What is CFD trading? CFD trading involves investing in CFDs; these are tradable instruments that follow the movements of the base asset. When one trades CFDs you can make profits and losses in relation to the base asset movements.

The base currency is never owned by the CFD trader, this is simply a contract between the broker and the client or trader. CFD stands for (contract for difference) many beginner traders would want to get into trading this instrument because of it advantages.

These advantages are low margin requirements; there are numerous CFD instruments to trade, from stocks, to commodities, forex, indices and metals. The listed have CFD based instruments and this gives the trader a wide range of options which is always good while trading.

There are no commissions and fees for trading CFDs, this makes it a cheaper choice although the trader pays up with the spread, which is the difference between the bid and ask price. CFD trading can be done form a single platform, one can access the global market from the trading platform offered by the broker.

CFD trading also has its’ negative aspects, they’re; the CFD industry is not as highly regulated as the stock market industry so there is some sense of risk surrounding it.

The broker charges the trader the spread from the entry and a spread for the exit; this could potentially eat away at profits from the small moves. So to be able to trade it profitably one should have a good strategy to back his or her trades.

To be able to trade CFDs, one will have to choose if they will base their strategy on fundamental analysis or technical analysis or a mixture of both.

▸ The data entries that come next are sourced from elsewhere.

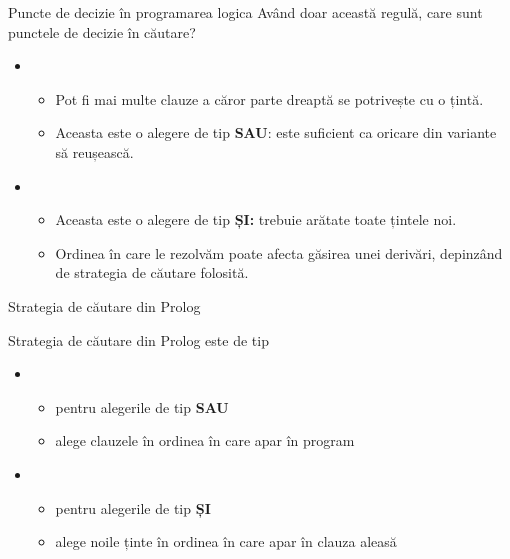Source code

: \documentclass[xcolor=pdftex,romanian,colorlinks]{beamer}
\begin{document}
\begin{frame}{Puncte de decizie în programarea logica}
Având doar această regulă, care sunt punctele de decizie în căutare?
\begin{itemize}
   
  \item {}
  \begin{itemize}
    \item Pot fi mai multe clauze a căror parte dreaptă se potrivește cu o țintă.
    \item Aceasta este o alegere de tip \textbf{SAU}: este suficient ca oricare din variante să reușească.
  \end{itemize}
  
  \medskip  
  \item {}
  \begin{itemize}
    \item Aceasta este o alegere de tip \textbf{ȘI:} trebuie arătate toate țintele noi.
    \item Ordinea în care le rezolvăm poate afecta găsirea unei derivări, depinzând de strategia de căutare folosită.
  \end{itemize}
\end{itemize}
\end{frame}

\begin{frame}{Strategia de căutare din Prolog}

Strategia de căutare din Prolog este de tip 
\medskip
\begin{itemize}
  \item {}
  \begin{itemize}
    \item pentru alegerile de tip \textbf{SAU}
    \item alege clauzele în ordinea în care apar în program
  \end{itemize}
  \medskip
  \item {}
  \begin{itemize}
    \item pentru alegerile de tip \textbf{ȘI}
    \item alege noile ținte în ordinea în care apar în clauza aleasă
  \end{itemize}
\end{itemize}

\end{frame}
\end{document}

Being a fundamental trader one focuses on the instruments economic outlook; its performance over the last quarter, seasonal tendencies, and the sentiment, what other people feel about it, are they buying it or are they selling.

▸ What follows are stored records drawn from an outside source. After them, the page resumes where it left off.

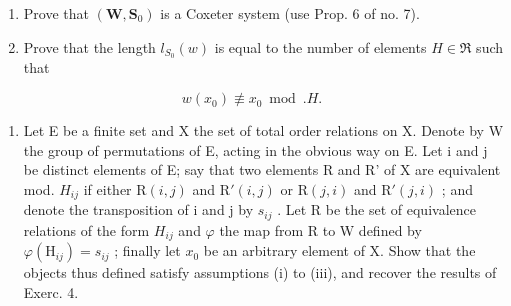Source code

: \begin{enumerate}
\def\labelenumi{\alph{enumi})}
\item
  Prove that \((\mathbf{W},\mathbf{S}_0)\) is a Coxeter system (use Prop. 6 of no. 7).
\item
  Prove that the length \(l_{S_0}(w)\) is equal to the number of elements \(H \in \mathfrak{R}\) such that
\end{enumerate}

\[
w (x _ {0}) \not \equiv x _ {0} \bmod . H.
\]

\begin{enumerate}
\def\labelenumi{\alph{enumi})}
\setcounter{enumi}{2}
\tightlist
\item
  Let E be a finite set and X the set of total order relations on X. Denote by W the group of permutations of E, acting in the obvious way on E. Let i and j be distinct elements of E; say that two elements R and R' of X are equivalent mod. \(H_{ij}\) if either \(\mathrm{R}(i,j)\) and \(\mathrm{R}'(i,j)\) or \(\mathrm{R}(j,i)\) and \(\mathrm{R}'(j,i)\) ; and denote the transposition of i and j by \(s_{ij}\) . Let R be the set of equivalence relations of the form \(H_{ij}\) and \(\varphi\) the map from R to W defined by \(\varphi(\mathrm{H}_{ij}) = s_{ij}\) ; finally let \(x_{0}\) be an arbitrary element of X. Show that the objects thus defined satisfy assumptions (i) to (iii), and recover the results of Exerc. 4.
\end{enumerate}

Being a fundamental trader means that you will have to read through the information to know what will be the most profitable action to take.

One of the most widely used techniques is technical analysis; this involves studying the price charts of the CFD instrument and from it using its past price behavior to decide whether it will offer good buying opportunities or good selling opportunities.

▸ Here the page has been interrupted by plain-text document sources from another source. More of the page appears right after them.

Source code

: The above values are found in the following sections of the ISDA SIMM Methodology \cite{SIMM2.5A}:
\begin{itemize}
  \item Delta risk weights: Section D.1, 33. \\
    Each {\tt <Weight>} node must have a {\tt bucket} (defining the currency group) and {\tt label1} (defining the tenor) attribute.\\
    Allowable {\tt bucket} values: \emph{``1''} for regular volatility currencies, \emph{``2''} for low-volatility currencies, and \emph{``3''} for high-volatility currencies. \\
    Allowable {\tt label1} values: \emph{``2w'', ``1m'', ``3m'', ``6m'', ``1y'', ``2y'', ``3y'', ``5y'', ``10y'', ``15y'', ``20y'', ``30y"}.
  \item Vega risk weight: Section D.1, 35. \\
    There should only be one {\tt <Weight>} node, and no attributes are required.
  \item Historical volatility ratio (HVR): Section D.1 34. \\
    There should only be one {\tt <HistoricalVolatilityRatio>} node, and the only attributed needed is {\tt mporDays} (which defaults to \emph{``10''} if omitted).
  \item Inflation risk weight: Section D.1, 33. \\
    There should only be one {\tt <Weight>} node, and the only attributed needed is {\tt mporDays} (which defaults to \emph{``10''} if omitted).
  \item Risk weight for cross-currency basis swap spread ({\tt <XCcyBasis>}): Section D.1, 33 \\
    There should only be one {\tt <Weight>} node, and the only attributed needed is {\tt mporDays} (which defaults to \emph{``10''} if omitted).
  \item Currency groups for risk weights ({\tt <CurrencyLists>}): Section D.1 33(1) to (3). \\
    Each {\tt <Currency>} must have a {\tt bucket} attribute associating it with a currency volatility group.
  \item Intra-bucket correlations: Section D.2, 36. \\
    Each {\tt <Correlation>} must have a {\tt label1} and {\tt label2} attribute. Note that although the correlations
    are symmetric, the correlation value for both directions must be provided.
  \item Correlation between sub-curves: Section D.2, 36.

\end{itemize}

All the above analysis types have different strategies that be utilized with them to trade successfully with.

 

CFD Trading Strategies

 

The following are some of the CFD trading strategies that beginners may find useful as they start out into the world of trading.

They are: breakout strategies, trend following strategies, news trading, scalping, swing trading, and lastly contrarian trading.

 

Trend Following Strategy

 

Trend following strategy involves trading in the major direction of that particular CFD instrument.

This I could say it is the easiest strategy to follow, if a particular instrument let’s say a CFD stock has strong numbers good quarterly earnings and has declared a new product to be unveiled or a partnership to boost performance, this will obviously propel the stock price higher for a long while.

Using this kind of fundamental analysis to determine the start of a trend is very profitable. This type of trading is more lucrative to long term traders, those who can buy and hold on to their positions for a few months, until the end of the next quarter or until the fundamentals underlying the decision change.

 

Breakout Strategy

 

CFD beginner traders who would want to utilize this strategy the trader should have an understanding of the trend following strategy first.

This is because the breakout strategy is dependent on the continuation of the current trend. This strategy can be well utilized by traders who would use technical analysis to get to their trading decisions.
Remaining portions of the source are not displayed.